▸ **Task directions**:
Going through the entries below, copy out each line that contains "Práce".

▸ **Material provided**:
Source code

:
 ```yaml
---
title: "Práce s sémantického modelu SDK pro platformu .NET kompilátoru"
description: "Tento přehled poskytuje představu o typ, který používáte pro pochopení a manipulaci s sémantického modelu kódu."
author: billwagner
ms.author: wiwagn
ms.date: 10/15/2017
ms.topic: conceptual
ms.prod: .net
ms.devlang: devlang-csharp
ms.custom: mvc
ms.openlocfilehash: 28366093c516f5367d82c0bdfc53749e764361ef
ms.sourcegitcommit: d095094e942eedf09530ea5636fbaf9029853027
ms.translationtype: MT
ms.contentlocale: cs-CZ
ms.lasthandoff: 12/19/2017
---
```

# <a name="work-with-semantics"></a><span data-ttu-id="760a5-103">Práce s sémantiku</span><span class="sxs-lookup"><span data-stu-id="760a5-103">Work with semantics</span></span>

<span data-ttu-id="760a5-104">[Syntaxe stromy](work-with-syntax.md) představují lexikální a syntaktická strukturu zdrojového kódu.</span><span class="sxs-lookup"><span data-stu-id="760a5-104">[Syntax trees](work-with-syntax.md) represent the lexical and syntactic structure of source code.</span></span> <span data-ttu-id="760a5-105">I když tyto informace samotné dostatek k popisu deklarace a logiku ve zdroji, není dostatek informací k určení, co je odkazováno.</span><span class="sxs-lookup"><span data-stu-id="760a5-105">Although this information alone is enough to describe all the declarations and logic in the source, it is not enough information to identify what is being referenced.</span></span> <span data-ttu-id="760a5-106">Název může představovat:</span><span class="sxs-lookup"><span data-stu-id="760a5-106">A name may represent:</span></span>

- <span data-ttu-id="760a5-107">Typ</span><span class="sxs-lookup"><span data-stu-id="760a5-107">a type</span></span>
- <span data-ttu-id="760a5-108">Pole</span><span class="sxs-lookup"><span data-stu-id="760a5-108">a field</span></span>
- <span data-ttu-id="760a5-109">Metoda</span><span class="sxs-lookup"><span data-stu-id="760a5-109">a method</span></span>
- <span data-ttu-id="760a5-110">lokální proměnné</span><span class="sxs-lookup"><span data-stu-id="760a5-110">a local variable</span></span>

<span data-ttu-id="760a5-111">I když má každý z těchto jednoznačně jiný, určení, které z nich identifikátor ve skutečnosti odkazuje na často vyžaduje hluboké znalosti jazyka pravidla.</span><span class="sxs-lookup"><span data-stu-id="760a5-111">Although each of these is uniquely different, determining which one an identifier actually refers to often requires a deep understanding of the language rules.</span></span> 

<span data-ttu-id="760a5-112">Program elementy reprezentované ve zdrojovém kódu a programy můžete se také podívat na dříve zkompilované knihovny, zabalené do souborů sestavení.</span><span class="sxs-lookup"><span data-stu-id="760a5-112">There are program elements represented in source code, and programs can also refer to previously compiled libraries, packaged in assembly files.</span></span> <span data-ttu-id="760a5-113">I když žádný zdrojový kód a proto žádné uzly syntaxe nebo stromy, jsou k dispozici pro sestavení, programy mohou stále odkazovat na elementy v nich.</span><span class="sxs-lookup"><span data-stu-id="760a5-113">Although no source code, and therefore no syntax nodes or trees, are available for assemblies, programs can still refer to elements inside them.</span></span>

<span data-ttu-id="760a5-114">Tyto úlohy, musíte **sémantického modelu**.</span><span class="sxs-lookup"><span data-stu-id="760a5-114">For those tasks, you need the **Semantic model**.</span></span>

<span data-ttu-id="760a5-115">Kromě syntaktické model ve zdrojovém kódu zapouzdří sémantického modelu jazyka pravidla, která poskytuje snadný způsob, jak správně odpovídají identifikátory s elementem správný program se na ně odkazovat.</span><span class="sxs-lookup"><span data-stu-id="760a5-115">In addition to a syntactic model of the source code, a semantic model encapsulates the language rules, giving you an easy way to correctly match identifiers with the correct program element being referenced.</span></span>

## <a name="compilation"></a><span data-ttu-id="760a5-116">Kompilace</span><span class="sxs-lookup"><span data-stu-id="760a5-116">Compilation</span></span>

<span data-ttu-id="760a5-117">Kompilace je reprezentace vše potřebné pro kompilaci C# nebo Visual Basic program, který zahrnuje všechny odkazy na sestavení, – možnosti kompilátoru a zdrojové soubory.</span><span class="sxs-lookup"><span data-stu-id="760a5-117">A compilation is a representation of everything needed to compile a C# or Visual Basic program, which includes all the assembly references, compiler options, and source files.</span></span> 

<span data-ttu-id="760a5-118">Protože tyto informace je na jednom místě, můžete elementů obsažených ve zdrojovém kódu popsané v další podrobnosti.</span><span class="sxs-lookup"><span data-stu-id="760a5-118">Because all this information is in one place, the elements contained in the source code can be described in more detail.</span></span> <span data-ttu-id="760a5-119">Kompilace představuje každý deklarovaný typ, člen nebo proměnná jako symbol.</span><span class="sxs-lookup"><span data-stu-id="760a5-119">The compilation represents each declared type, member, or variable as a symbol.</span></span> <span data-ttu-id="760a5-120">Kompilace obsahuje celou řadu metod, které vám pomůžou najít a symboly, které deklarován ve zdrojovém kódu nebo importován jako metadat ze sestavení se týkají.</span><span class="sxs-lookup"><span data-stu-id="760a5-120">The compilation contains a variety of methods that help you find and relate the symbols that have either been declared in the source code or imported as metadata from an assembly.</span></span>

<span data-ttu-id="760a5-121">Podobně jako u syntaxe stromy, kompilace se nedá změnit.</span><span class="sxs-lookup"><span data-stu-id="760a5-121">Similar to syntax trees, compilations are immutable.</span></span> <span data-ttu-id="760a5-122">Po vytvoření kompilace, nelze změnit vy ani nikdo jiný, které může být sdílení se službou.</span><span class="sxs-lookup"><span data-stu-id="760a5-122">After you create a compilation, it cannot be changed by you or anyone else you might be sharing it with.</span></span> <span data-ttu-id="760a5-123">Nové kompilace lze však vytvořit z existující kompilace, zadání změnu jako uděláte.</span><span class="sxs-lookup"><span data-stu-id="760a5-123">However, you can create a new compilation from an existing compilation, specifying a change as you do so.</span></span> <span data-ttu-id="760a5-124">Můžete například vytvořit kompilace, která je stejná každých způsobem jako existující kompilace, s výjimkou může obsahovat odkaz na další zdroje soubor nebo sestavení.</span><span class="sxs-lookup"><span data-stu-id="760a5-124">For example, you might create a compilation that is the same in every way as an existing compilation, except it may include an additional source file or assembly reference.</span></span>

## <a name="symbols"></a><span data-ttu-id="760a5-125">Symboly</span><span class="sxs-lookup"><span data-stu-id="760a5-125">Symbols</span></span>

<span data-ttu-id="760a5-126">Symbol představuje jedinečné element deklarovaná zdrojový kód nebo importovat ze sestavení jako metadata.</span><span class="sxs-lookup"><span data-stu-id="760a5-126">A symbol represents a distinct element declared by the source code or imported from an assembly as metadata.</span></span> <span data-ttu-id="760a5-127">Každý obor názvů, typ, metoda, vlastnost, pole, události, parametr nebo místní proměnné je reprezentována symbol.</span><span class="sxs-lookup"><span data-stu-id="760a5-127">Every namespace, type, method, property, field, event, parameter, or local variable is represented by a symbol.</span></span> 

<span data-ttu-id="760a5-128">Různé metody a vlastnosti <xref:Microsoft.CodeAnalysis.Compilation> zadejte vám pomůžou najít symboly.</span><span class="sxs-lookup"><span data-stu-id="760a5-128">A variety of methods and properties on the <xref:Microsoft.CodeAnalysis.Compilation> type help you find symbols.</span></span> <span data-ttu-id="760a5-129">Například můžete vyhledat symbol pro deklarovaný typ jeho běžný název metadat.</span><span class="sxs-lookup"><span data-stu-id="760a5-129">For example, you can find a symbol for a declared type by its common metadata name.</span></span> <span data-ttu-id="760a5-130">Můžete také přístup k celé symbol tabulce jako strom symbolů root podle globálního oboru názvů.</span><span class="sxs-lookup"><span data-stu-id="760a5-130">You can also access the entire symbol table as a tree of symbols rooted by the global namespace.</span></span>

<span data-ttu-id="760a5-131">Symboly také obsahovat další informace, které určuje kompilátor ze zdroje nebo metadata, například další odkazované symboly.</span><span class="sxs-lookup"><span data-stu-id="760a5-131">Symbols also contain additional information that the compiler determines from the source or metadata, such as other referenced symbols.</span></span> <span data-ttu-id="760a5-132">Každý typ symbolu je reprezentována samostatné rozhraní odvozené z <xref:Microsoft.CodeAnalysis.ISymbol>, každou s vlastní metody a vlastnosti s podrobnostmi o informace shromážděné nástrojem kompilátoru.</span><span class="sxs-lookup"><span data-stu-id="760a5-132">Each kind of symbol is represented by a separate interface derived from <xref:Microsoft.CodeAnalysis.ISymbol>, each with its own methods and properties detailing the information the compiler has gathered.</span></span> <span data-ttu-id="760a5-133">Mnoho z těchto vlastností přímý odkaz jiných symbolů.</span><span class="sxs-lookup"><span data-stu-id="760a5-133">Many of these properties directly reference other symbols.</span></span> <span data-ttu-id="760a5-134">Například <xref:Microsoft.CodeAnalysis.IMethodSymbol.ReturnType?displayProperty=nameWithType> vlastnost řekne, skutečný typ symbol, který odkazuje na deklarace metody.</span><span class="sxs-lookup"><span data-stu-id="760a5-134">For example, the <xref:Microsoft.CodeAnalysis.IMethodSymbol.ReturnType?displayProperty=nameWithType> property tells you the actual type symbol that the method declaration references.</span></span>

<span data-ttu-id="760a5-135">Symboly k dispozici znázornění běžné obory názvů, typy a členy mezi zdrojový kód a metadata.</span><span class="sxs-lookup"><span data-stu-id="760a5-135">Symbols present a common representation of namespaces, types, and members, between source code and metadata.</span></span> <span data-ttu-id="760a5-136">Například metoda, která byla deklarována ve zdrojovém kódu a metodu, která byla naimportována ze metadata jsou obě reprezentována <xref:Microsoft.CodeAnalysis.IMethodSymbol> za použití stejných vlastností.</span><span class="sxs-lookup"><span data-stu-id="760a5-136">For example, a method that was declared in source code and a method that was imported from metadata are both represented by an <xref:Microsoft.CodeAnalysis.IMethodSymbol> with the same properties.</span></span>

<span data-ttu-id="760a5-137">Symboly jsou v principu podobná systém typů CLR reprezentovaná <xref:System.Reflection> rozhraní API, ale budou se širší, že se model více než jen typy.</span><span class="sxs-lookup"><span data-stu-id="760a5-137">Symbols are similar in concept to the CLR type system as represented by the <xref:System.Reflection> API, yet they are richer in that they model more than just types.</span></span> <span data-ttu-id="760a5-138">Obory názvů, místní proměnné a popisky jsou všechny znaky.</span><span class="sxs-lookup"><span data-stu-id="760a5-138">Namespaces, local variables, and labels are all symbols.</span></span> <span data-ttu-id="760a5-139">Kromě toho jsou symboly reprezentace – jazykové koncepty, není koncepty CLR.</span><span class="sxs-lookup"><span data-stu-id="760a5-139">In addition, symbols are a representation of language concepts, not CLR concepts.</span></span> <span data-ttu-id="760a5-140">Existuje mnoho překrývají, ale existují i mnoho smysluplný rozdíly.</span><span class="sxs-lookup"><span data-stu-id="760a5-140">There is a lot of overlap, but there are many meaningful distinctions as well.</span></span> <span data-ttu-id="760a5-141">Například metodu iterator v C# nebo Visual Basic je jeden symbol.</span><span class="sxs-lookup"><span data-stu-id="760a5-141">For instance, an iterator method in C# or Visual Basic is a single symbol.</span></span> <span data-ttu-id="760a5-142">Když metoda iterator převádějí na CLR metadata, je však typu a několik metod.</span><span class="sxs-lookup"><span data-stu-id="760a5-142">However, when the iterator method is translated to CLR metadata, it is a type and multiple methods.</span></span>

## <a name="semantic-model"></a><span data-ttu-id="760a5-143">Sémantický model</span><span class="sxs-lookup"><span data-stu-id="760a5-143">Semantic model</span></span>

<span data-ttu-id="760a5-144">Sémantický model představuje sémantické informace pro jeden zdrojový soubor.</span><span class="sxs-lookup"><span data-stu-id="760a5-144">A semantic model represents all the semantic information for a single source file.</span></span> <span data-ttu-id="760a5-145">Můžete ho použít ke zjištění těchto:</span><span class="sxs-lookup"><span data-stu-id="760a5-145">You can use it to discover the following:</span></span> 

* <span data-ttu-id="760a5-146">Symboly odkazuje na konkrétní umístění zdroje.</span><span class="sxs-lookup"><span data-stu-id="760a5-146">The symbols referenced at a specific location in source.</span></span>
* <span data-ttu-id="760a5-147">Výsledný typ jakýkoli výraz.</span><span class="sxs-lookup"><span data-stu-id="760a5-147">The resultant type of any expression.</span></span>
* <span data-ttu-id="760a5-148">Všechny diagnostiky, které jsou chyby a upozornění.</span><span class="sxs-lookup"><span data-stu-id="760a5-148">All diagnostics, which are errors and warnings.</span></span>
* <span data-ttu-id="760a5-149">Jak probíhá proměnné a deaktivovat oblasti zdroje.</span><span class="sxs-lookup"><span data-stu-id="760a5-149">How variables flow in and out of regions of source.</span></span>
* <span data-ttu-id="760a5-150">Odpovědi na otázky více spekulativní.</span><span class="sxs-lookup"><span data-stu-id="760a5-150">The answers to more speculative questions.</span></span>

▸ **Answer to this exercise**:
title: "Práce s sémantického modelu SDK pro platformu .NET kompilátoru"
# <a name="work-with-semantics"></a><span data-ttu-id="760a5-103">Práce s sémantiku</span><span class="sxs-lookup"><span data-stu-id="760a5-103">Work with semantics</span></span>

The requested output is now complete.